Fixing the 'ref' Bug in DHConvalidator

This article was partially written by AI.

Overview

DHConvalidator is a tool for converting Digital Humanities (DH) conference abstracts into a consistent TEI (Text Encoding Initiative) text base.

https://github.com/ADHO/dhconvalidator

When using this tool, the following error occurred during the conversion process from Microsoft Word format (DOCX) to TEI XML format:

ERROR: nu.xom.ParsingException: cvc-complex-type.2.4.a: Invalid content was found starting with element 'ref'

This article shares the cause and solution for this issue.

Identifying the Cause

Investigation revealed that the cause of the problem was INCLUDEPICTURE field codes embedded within the Word document.

Specifically, when images were copied and pasted from Google Docs, field codes like the following remained in the document:

INCLUDEPICTURE "https://lh7-rt.googleusercontent.com/docsz/..." \* MERGEFORMATINET

These external image reference links were not properly processed during the TEI conversion process, causing XML validation errors.

Solution

To resolve this issue, a Python script was developed to automatically remove the problematic field codes from DOCX files.

Script Features

Safe processing: Preserves the image content itself and only removes the field code portions
ZIP format support: Properly handles the internal structure of DOCX files (ZIP + XML)
Namespace support: Accurate element searching that considers Word document XML namespaces

Main Processing Logic

Extract the DOCX file to a temporary directory
Parse the field code structure in word/document.xml
Identify fields containing INCLUDEPICTURE
Remove only field control elements (begin/separate/end) while preserving image elements
Generate a new DOCX file with the modified XML

Implementation Details

Field Code Detection

def is_includepicture_field(field_runs, ns):
    for run in field_runs:
        instr_text = run.find('.//w:instrText', ns)
        if instr_text is not None and instr_text.text:
            if 'INCLUDEPICTURE' in instr_text.text:
                return True
    return False

Selecting Elements for Removal

def should_remove_run(run, ns):
    # Check if it has field control elements
    has_field_control = (run.find('.//w:fldChar', ns) is not None or
                        run.find('.//w:instrText', ns) is not None)

    # Check if it has actual image content
    has_image_content = (run.find('.//w:drawing', ns) is not None or
                        run.find('.//w:pict', ns) is not None)

    # Remove elements that have field control elements but no image content
    return has_field_control and not has_image_content

Result

With this script, problematic field codes are removed and the TEI conversion process completes successfully.

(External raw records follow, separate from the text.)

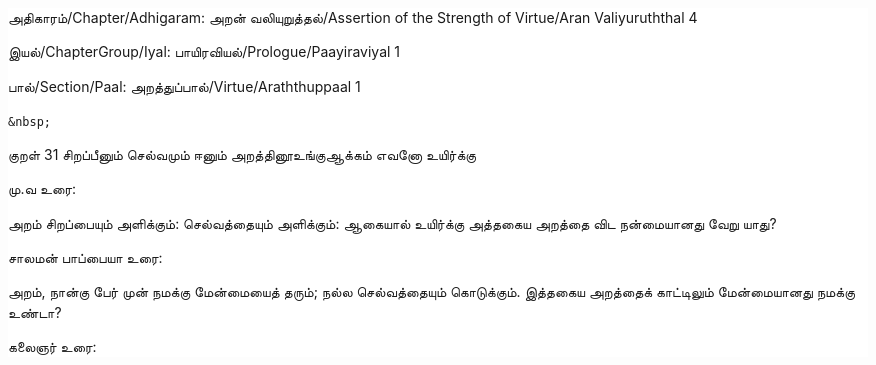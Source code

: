 
































அதிகாரம்/Chapter/Adhigaram:
அறன் வலியுறுத்தல்/Assertion of the Strength of Virtue/Aran Valiyuruththal  4

இயல்/ChapterGroup/Iyal:
பாயிரவியல்/Prologue/Paayiraviyal 1

பால்/Section/Paal:
அறத்துப்பால்/Virtue/Araththuppaal 1






	&nbsp;






குறள்
31
 சிறப்பீனும் செல்வமும் ஈனும் அறத்தினூஉங்குஆக்கம் எவனோ உயிர்க்கு




மு.வ உரை:

அறம் சிறப்பையும் அளிக்கும்: செல்வத்தையும் அளிக்கும்: ஆகையால் உயிர்க்கு அத்தகைய அறத்தை விட நன்மையானது வேறு யாது?




சாலமன் பாப்பையா உரை:

அறம், நான்கு பேர் முன் நமக்கு மேன்மையைத் தரும்; நல்ல செல்வத்தையும் கொடுக்கும். இத்தகைய அறத்தைக் காட்டிலும் மேன்மையானது நமக்கு உண்டா?




கலைஞர் உரை:
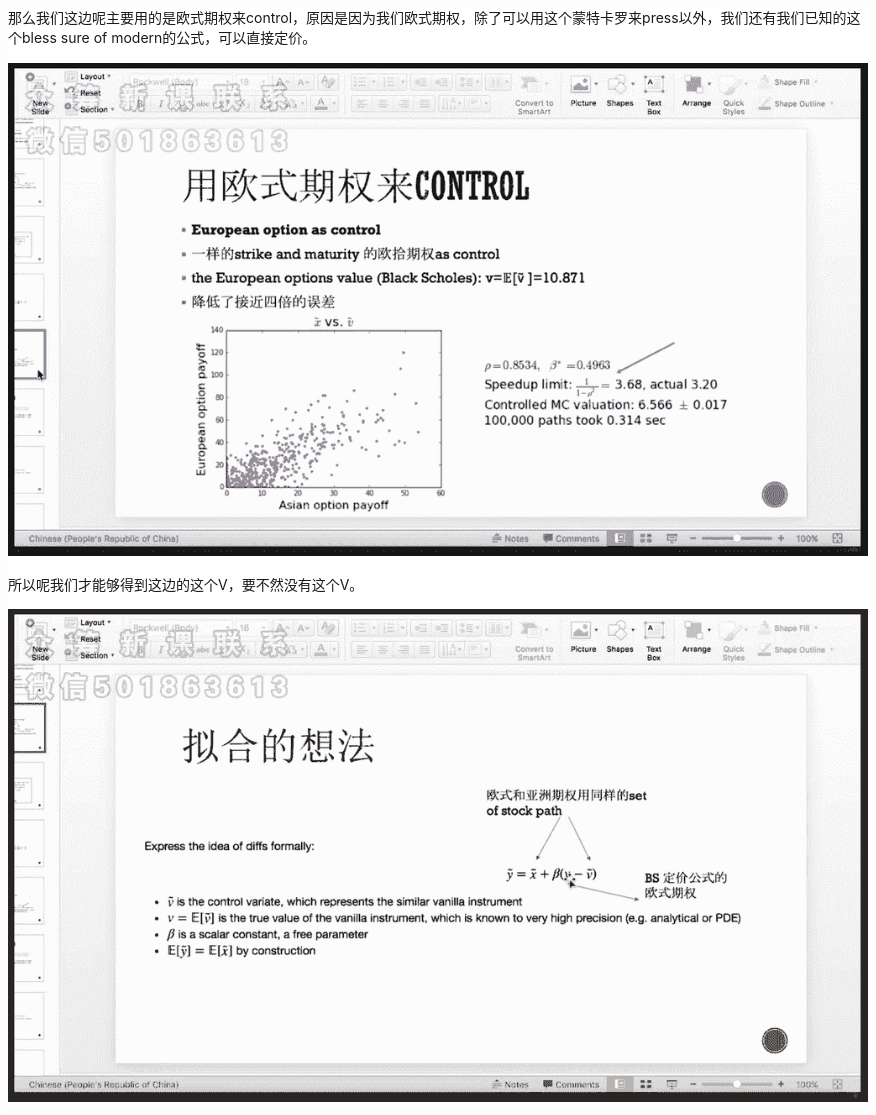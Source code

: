 那么我们这边呢主要用的是欧式期权来control，原因是因为我们欧式期权，除了可以用这个蒙特卡罗来press以外，我们还有我们已知的这个bless sure of modern的公式，可以直接定价。



![](img/dac766c98f16c58236d5593a25a02571_23.png)

所以呢我们才能够得到这边的这个V，要不然没有这个V。

![](img/dac766c98f16c58236d5593a25a02571_25.png)
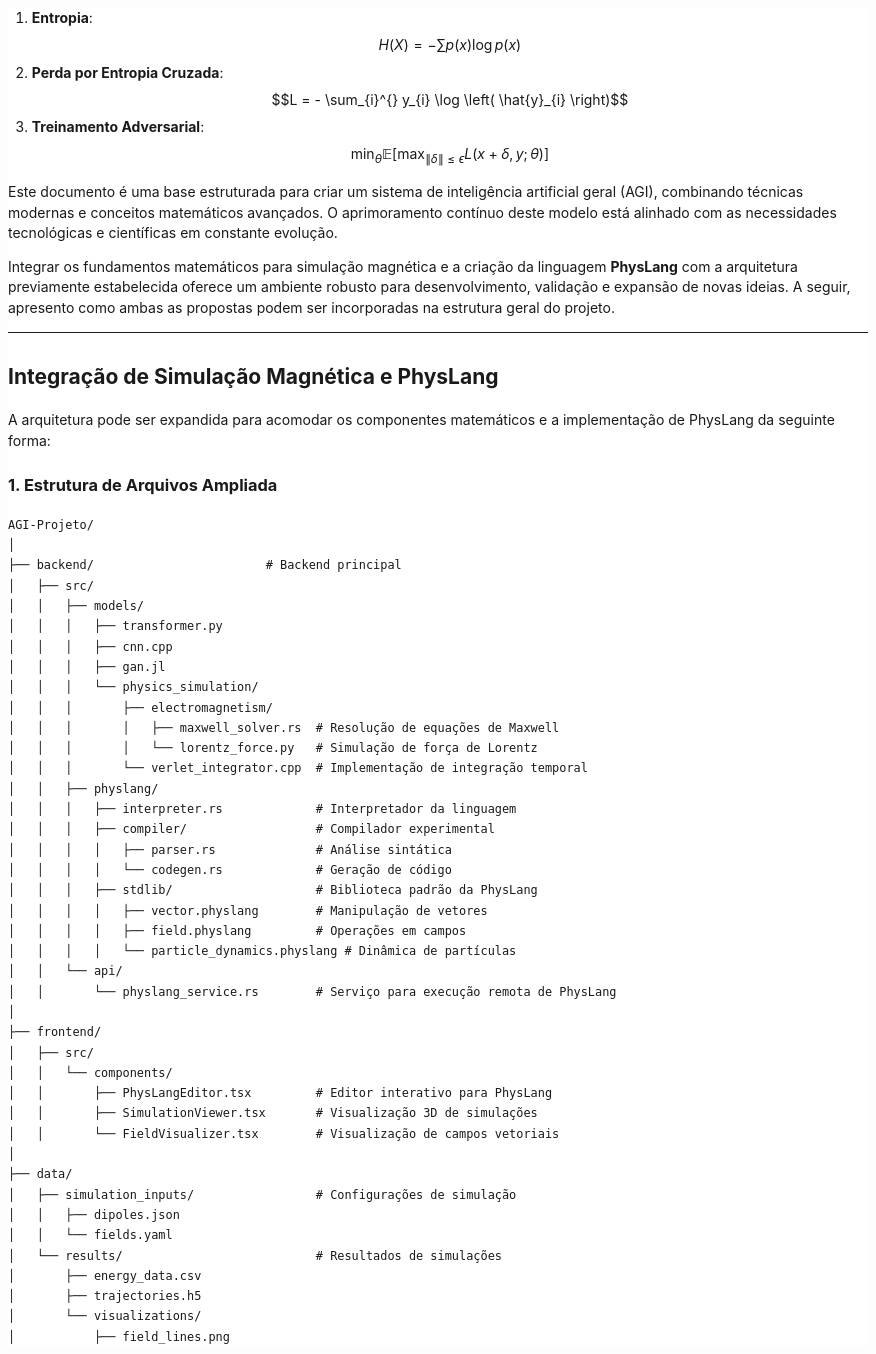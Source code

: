 1.  **Entropia**: $$H ( X ) = - \sum p ( x ) \log p ( x )$$
2.  **Perda por Entropia Cruzada**: $$L = - \sum_{i}^{} y_{i} \log \left( \hat{y}_{i} \right)$$
3.  **Treinamento Adversarial**: $$\min_{\theta} \mathbb{E} \left\lbrack \max_{\| \delta \| \leq \epsilon} L ( x + \delta , y ; \theta ) \right\rbrack$$

Este documento é uma base estruturada para criar um sistema de inteligência artificial geral (AGI), combinando técnicas modernas e conceitos matemáticos avançados. O aprimoramento contínuo deste modelo está alinhado com as necessidades tecnológicas e científicas em constante evolução.

Integrar os fundamentos matemáticos para simulação magnética e a criação da linguagem **PhysLang** com a arquitetura previamente estabelecida oferece um ambiente robusto para desenvolvimento, validação e expansão de novas ideias. A seguir, apresento como ambas as propostas podem ser incorporadas na estrutura geral do projeto.

***

## **Integração de Simulação Magnética e PhysLang**

A arquitetura pode ser expandida para acomodar os componentes matemáticos e a implementação de PhysLang da seguinte forma:

### **1. Estrutura de Arquivos Ampliada**

```plaintext
AGI-Projeto/
│
├── backend/                        # Backend principal
│   ├── src/
│   │   ├── models/
│   │   │   ├── transformer.py
│   │   │   ├── cnn.cpp
│   │   │   ├── gan.jl
│   │   │   └── physics_simulation/
│   │   │       ├── electromagnetism/
│   │   │       │   ├── maxwell_solver.rs  # Resolução de equações de Maxwell
│   │   │       │   └── lorentz_force.py   # Simulação de força de Lorentz
│   │   │       └── verlet_integrator.cpp  # Implementação de integração temporal
│   │   ├── physlang/
│   │   │   ├── interpreter.rs             # Interpretador da linguagem
│   │   │   ├── compiler/                  # Compilador experimental
│   │   │   │   ├── parser.rs              # Análise sintática
│   │   │   │   └── codegen.rs             # Geração de código
│   │   │   ├── stdlib/                    # Biblioteca padrão da PhysLang
│   │   │   │   ├── vector.physlang        # Manipulação de vetores
│   │   │   │   ├── field.physlang         # Operações em campos
│   │   │   │   └── particle_dynamics.physlang # Dinâmica de partículas
│   │   └── api/
│   │       └── physlang_service.rs        # Serviço para execução remota de PhysLang
│
├── frontend/
│   ├── src/
│   │   └── components/
│   │       ├── PhysLangEditor.tsx         # Editor interativo para PhysLang
│   │       ├── SimulationViewer.tsx       # Visualização 3D de simulações
│   │       └── FieldVisualizer.tsx        # Visualização de campos vetoriais
│
├── data/
│   ├── simulation_inputs/                 # Configurações de simulação
│   │   ├── dipoles.json
│   │   └── fields.yaml
│   └── results/                           # Resultados de simulações
│       ├── energy_data.csv
│       ├── trajectories.h5
│       └── visualizations/
│           ├── field_lines.png
```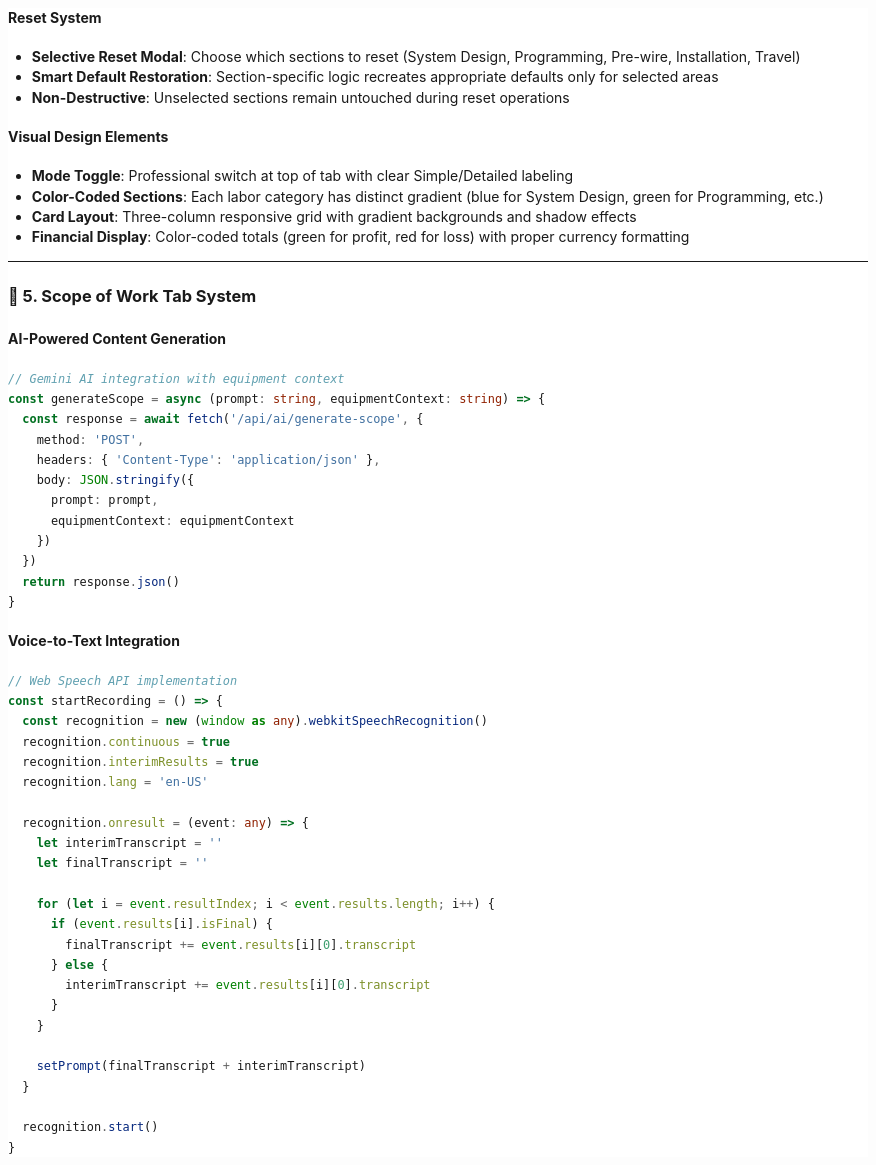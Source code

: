 #### **Reset System**
- **Selective Reset Modal**: Choose which sections to reset (System Design, Programming, Pre-wire, Installation, Travel)
- **Smart Default Restoration**: Section-specific logic recreates appropriate defaults only for selected areas
- **Non-Destructive**: Unselected sections remain untouched during reset operations

#### **Visual Design Elements**
- **Mode Toggle**: Professional switch at top of tab with clear Simple/Detailed labeling
- **Color-Coded Sections**: Each labor category has distinct gradient (blue for System Design, green for Programming, etc.)
- **Card Layout**: Three-column responsive grid with gradient backgrounds and shadow effects
- **Financial Display**: Color-coded totals (green for profit, red for loss) with proper currency formatting

---

### **📝 5. Scope of Work Tab System**

#### **AI-Powered Content Generation**
```typescript
// Gemini AI integration with equipment context
const generateScope = async (prompt: string, equipmentContext: string) => {
  const response = await fetch('/api/ai/generate-scope', {
    method: 'POST',
    headers: { 'Content-Type': 'application/json' },
    body: JSON.stringify({ 
      prompt: prompt,
      equipmentContext: equipmentContext 
    })
  })
  return response.json()
}
```

#### **Voice-to-Text Integration**
```typescript
// Web Speech API implementation
const startRecording = () => {
  const recognition = new (window as any).webkitSpeechRecognition()
  recognition.continuous = true
  recognition.interimResults = true
  recognition.lang = 'en-US'
  
  recognition.onresult = (event: any) => {
    let interimTranscript = ''
    let finalTranscript = ''
    
    for (let i = event.resultIndex; i < event.results.length; i++) {
      if (event.results[i].isFinal) {
        finalTranscript += event.results[i][0].transcript
      } else {
        interimTranscript += event.results[i][0].transcript
      }
    }
    
    setPrompt(finalTranscript + interimTranscript)
  }
  
  recognition.start()
}
```
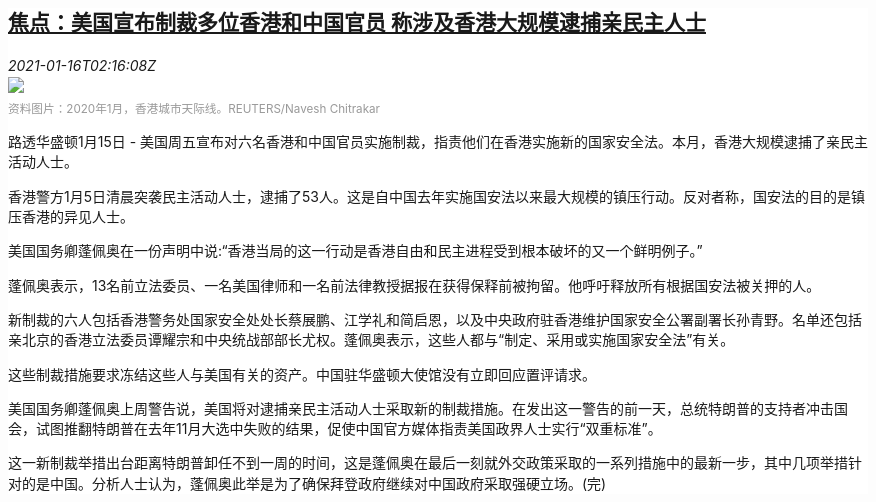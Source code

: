 
[焦点：美国宣布制裁多位香港和中国官员 称涉及香港大规模逮捕亲民主人士](https://cn.reuters.com/article/hk-security-us-sanction-0116-idCNKBS29L02N)
------

<div><i>2021-01-16T02:16:08Z</i></div><img src="https://static.reuters.com/resources/r/?m=02&d=20210116&t=2&i=1548003411&r=LYNXMPEH0F011" width="100%"><div><small style="color: #999;">资料图片：2020年1月，香港城市天际线。REUTERS/Navesh Chitrakar</small></div><p>路透华盛顿1月15日 - 美国周五宣布对六名香港和中国官员实施制裁，指责他们在香港实施新的国家安全法。本月，香港大规模逮捕了亲民主活动人士。</p><p>香港警方1月5日清晨突袭民主活动人士，逮捕了53人。这是自中国去年实施国安法以来最大规模的镇压行动。反对者称，国安法的目的是镇压香港的异见人士。</p><p>美国国务卿蓬佩奥在一份声明中说:“香港当局的这一行动是香港自由和民主进程受到根本破坏的又一个鲜明例子。”</p><p>蓬佩奥表示，13名前立法委员、一名美国律师和一名前法律教授据报在获得保释前被拘留。他呼吁释放所有根据国安法被关押的人。</p><p>新制裁的六人包括香港警务处国家安全处处长蔡展鹏、江学礼和简启恩，以及中央政府驻香港维护国家安全公署副署长孙青野。名单还包括亲北京的香港立法委员谭耀宗和中央统战部部长尤权。蓬佩奥表示，这些人都与“制定、采用或实施国家安全法”有关。</p><p>这些制裁措施要求冻结这些人与美国有关的资产。中国驻华盛顿大使馆没有立即回应置评请求。</p><p>美国国务卿蓬佩奥上周警告说，美国将对逮捕亲民主活动人士采取新的制裁措施。在发出这一警告的前一天，总统特朗普的支持者冲击国会，试图推翻特朗普在去年11月大选中失败的结果，促使中国官方媒体指责美国政界人士实行“双重标准”。</p><p>这一新制裁举措出台距离特朗普卸任不到一周的时间，这是蓬佩奥在最后一刻就外交政策采取的一系列措施中的最新一步，其中几项举措针对的是中国。分析人士认为，蓬佩奥此举是为了确保拜登政府继续对中国政府采取强硬立场。(完)</p>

Images are preserved properly embedded within the document.

Usage

python fix_docx_fields.py input.docx [output.docx]

If no output file name is specified, it is saved as input_fixed.docx.

However, when opening the file, the following warning was displayed. I was unable to figure out how to fix this on the script side, but the file opened successfully by clicking the “Yes” button.

Summary

When copying images from Google Docs or web browsers, such external reference links may be embedded.

Since this issue may also occur in other DOCX processing systems, I hope this serves as a reference when encountering similar errors.

Script

#!/usr/bin/env python3
"""
DOCX Field Code Processor
Removes problematic field codes (like INCLUDEPICTURE) from Word documents
that cause TEI conversion issues.
"""

import zipfile
import xml.etree.ElementTree as ET
import tempfile
import os

def process_docx_fields(input_file, output_file=None):
    """
    Process DOCX file to remove problematic field codes.

    Args:
        input_file (str): Path to input DOCX file
        output_file (str): Path to output DOCX file (optional)
    """
    if output_file is None:
        output_file = input_file.replace('.docx', '_fixed.docx')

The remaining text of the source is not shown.